◆ TASK INSTRUCTIONS ◆
Copy the lines verbatim, beginning with the line that contains "de l'étape précédente;" and continuing through the end of the data, and only those lines.

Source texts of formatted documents
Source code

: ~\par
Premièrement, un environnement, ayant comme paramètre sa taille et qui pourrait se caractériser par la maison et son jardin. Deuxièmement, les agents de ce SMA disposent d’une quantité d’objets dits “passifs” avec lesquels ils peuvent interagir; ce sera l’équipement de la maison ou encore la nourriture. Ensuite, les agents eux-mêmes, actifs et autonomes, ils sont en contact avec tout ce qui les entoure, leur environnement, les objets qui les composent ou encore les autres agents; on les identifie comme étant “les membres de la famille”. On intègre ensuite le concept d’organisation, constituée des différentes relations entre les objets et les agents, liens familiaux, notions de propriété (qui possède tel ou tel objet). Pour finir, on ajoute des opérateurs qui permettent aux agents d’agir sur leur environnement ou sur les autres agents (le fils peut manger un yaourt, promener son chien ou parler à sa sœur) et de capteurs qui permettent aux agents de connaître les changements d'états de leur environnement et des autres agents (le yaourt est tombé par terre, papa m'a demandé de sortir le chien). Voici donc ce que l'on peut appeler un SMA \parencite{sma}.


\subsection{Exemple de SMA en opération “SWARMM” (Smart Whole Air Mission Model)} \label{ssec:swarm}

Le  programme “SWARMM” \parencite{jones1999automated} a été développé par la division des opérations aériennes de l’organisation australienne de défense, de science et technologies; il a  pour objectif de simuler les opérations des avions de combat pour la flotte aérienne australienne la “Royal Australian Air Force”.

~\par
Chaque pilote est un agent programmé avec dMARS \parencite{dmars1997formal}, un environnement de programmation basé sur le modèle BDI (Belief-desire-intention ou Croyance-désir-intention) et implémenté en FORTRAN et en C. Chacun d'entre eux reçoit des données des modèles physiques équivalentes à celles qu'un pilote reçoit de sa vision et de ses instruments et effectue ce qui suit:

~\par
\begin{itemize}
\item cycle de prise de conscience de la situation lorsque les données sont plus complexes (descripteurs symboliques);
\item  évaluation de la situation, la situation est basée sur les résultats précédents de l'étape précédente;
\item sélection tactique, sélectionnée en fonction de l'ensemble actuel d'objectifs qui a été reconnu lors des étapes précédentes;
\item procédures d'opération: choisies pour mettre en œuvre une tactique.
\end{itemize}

◆ COMPLETED EXERCISE ◆
\item  évaluation de la situation, la situation est basée sur les résultats précédents de l'étape précédente;
\item sélection tactique, sélectionnée en fonction de l'ensemble actuel d'objectifs qui a été reconnu lors des étapes précédentes;
\item procédures d'opération: choisies pour mettre en œuvre une tactique.
\end{itemize}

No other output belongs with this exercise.